We all remember when the Red Sox famously came back from a 3-0 deficit to their archival Yankess in the 2004 American Legaue Championship Series and eventually ending an 86 year championship drought.
Just last year we witnessed American Pharaoh win the first Triple Crown in 37 years in horse racing.
These three examples are all extremely historic moments in American sports. We can think about exactly where we were, or what we were doing when they happened. As they happened we couldn’t believe our eyes. It all seemed impossible and gave us goosebumps. That is what will happen Sunday in game seven. We will witness a historic moment.
This game is intriguing for many reasons. The Cavs are the first team in 50 years to force a game seven in the finals when trailing 3-1. The Cavs and Warriors enter game with with both scoring 610 points. This is the first time in history that two teams enter game seven of the NBA Finals with scoring the exact same amount of points. This is the type of game that you remember and talk about for decades.

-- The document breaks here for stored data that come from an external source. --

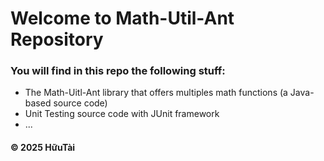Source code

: # Welcome to Math-Util-Ant Repository
### You will find in this repo the following stuff:
* The Math-Uitl-Ant library that offers multiples math functions (a Java-based source code)
* Unit Testing source code with JUnit framework
* ...

#### © 2025 HữuTài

LeBron is coming off of back to back 40 point games. Curry is coming off a 28 point performance before eventually fouling out and being ejected. It is easy to tell both players want this badly. It means a lot to each player’s personal legacy but to win this game seven it isn’t what LeBron or Steph do that will determine the out come. It comes down to the roll players.
LeBron and Kyrie will have their handprints all over this game but they need Tristian Thompson to get a double double. They need J.R. Smith to hit three or four threes. If Smith and Thompson have great games the Cavaliers will win their first ever championship.
Just as we know LeBron and Kyrie will get theirs, so will Steph and Klay. The Warriors also know they can count on Draymond Green to make a big impact as well. Andre Iguodala’s back will be of major concern because if he can’t contribute defensively then nobody will slow LeBron down. The x-factor in this game will be Harrison Barnes. Harrison Barnes has had wide open shots in games five and six but has only shot 2-22 from the field, and 1-12 from beyond the arc. In game six he didn’t make a single shot going 0-8 from the field and 0-5 from three. If he is able to score between 12-15 points in game seven the Warriors will repeat as champions.
This game is a tough one to predict and with taking everything into account I just can’t imagine the Warriors losing three straight games, in which two of those games being at home. The Warriors are a historically great team. A game seven win will cement the legacy of this 73 win team as one of, if not the, greatest team of all time. I think Steph scores at least 35 points and the Warriors win their second consecutive championship 104-99.